Tino Schrödel schreibt in frechem, manchmal flapsigen Stil und entwirft mit Mio und Odette zwei schräg-chaotischen Außenseiter-Protagonisten, die mit ihrem ganz eigenen Charme bezaubern. Mit Tempo geht es durch die wunderbare Landschaft Australiens und seiner faszinierenden Natur, die in bilderreichen Sprache vor dem lesenden Auge zieht. Mio mag trotz seiner fünfzehn Jahre an einigen Stellen naiver erscheinen, der in diesen Situationen dann berechtigter Weise damit kämpft, deutlich jünger von anderen eingeschätzt zu werden.
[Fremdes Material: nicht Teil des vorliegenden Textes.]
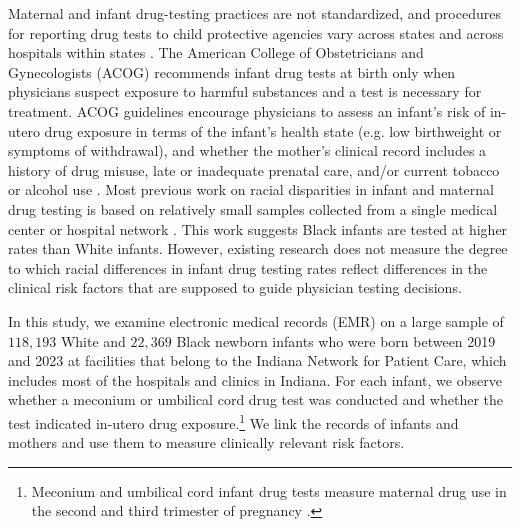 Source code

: Maternal and infant drug-testing practices are not standardized, and procedures for reporting drug tests to child protective agencies vary across states and across hospitals within states \citep{national2018understanding, mascola2017opioid}. The American College of Obstetricians and Gynecologists (ACOG) recommends infant drug tests at birth only when physicians suspect exposure to harmful substances and a test is necessary for treatment. ACOG guidelines encourage physicians to assess an infant's risk of in-utero drug exposure in terms of the infant's health state (e.g. low birthweight or symptoms of withdrawal), and whether the mother's clinical record includes a history of drug misuse, late or inadequate prenatal care, and/or current tobacco or alcohol use \citep{palmer2017evaluating}. Most previous work on racial disparities in infant and maternal drug testing is based on relatively small samples collected from a single medical center or hospital network \citep{simpson2022prediction,Soos2024,schoneich2023incidence,kunins2007effect}. This work suggests Black infants are tested at higher rates than White infants. However, existing research does not measure the degree to which racial differences in infant drug testing rates reflect differences in the clinical risk factors that are supposed to guide physician testing decisions.  

In this study, we examine electronic medical records (EMR) on a large sample of $118,193$ White and $22,369$ Black newborn infants who were born between 2019 and 2023 at facilities that belong to the Indiana Network for Patient Care, which includes most of the hospitals and clinics in Indiana. For each infant, we observe whether a meconium or umbilical cord drug test was conducted and whether the test indicated in-utero drug exposure.\footnote{Meconium and umbilical cord infant drug tests measure maternal drug use in the second and third trimester of pregnancy \citep{nms_labs_newborn_2021}.} We link the records of infants and mothers and use them to measure clinically relevant risk factors.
Dass am Ende seine Eltern ein wenig wie aus dem Boden gestampft ihre Ausreißer finden, auch darüber mag man hinwegsehen, denn das Buch will in erster Linie leicht, humorvoll mit einer temporeichen, spannenden Geschichte unterhalten – und das gelingt.
Besonders Jungs, die ansonsten als Lesemuffel gelten, könnte man mit diesem verrückten Roadbook zwischen Buch und Deckel einfangen. 😉
Dass Cover ist ein „Eyecatcher“ und wenn nicht Roadmovie drauf stehen würde, wäre es rundum perfekt.